Pull out from the material below all lines with "title".

# TASK INPUT:
***

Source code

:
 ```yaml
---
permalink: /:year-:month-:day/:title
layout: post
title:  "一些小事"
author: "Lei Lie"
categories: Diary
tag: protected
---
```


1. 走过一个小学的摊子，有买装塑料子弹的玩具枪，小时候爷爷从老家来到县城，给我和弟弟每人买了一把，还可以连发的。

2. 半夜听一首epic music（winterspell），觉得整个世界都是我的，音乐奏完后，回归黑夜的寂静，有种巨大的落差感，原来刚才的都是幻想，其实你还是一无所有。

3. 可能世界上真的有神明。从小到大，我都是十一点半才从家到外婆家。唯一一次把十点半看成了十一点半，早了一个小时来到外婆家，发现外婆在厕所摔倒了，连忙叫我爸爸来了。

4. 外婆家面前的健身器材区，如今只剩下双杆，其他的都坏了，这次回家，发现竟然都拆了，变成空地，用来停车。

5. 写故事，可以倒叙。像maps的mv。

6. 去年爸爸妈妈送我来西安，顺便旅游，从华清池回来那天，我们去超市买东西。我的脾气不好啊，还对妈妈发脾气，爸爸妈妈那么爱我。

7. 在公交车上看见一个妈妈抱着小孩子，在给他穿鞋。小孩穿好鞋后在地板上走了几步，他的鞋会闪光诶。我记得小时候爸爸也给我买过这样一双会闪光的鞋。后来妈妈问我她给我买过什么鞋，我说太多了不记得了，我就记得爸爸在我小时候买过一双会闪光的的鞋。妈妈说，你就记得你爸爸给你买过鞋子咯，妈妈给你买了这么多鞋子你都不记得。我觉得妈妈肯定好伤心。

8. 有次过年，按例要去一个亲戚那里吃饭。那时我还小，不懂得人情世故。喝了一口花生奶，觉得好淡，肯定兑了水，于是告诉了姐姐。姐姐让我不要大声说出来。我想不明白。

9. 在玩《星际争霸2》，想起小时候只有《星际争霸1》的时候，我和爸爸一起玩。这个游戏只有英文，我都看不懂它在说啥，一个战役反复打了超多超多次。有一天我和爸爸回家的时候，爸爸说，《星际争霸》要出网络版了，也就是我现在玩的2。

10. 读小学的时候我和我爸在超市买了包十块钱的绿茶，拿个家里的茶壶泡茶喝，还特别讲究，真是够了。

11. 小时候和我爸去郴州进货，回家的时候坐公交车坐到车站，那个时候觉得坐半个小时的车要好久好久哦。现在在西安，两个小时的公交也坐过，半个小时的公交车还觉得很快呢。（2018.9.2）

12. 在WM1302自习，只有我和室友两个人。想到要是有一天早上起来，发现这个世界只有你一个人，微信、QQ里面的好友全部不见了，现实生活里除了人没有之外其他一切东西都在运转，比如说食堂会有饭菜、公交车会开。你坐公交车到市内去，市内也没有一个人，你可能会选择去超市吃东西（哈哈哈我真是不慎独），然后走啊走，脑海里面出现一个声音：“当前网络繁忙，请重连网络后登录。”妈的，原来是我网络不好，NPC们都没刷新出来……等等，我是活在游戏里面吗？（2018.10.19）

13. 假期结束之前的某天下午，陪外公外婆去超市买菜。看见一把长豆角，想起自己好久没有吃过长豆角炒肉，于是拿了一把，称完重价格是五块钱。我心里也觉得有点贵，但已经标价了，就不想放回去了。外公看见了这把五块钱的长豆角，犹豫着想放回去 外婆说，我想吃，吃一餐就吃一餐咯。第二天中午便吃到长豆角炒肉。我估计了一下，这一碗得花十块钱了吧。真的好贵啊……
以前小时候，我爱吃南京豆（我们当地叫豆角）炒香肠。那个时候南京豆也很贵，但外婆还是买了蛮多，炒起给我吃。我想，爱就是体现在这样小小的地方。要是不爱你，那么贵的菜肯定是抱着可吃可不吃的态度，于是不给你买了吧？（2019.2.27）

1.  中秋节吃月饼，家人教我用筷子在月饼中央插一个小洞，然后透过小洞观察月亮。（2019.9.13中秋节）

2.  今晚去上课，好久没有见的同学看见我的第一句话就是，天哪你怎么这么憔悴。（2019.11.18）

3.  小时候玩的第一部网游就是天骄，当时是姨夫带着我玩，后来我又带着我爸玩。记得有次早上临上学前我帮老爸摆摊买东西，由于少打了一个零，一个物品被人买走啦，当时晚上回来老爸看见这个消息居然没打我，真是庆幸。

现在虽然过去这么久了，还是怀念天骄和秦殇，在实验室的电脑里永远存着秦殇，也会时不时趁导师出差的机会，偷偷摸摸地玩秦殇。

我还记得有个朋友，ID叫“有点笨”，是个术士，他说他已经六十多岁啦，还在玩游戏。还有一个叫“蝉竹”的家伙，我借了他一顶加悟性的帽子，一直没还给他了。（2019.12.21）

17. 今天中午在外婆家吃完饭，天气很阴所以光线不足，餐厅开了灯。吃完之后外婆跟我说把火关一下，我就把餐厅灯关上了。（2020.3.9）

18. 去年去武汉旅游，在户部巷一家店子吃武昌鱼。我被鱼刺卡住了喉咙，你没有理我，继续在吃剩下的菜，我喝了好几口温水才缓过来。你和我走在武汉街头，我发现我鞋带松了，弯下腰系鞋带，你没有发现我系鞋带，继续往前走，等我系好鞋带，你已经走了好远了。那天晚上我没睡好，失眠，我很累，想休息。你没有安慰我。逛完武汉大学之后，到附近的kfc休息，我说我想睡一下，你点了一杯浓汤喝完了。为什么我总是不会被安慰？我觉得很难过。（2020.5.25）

***

# THE ANSWER:
permalink: /:year-:month-:day/:title
title:  "一些小事"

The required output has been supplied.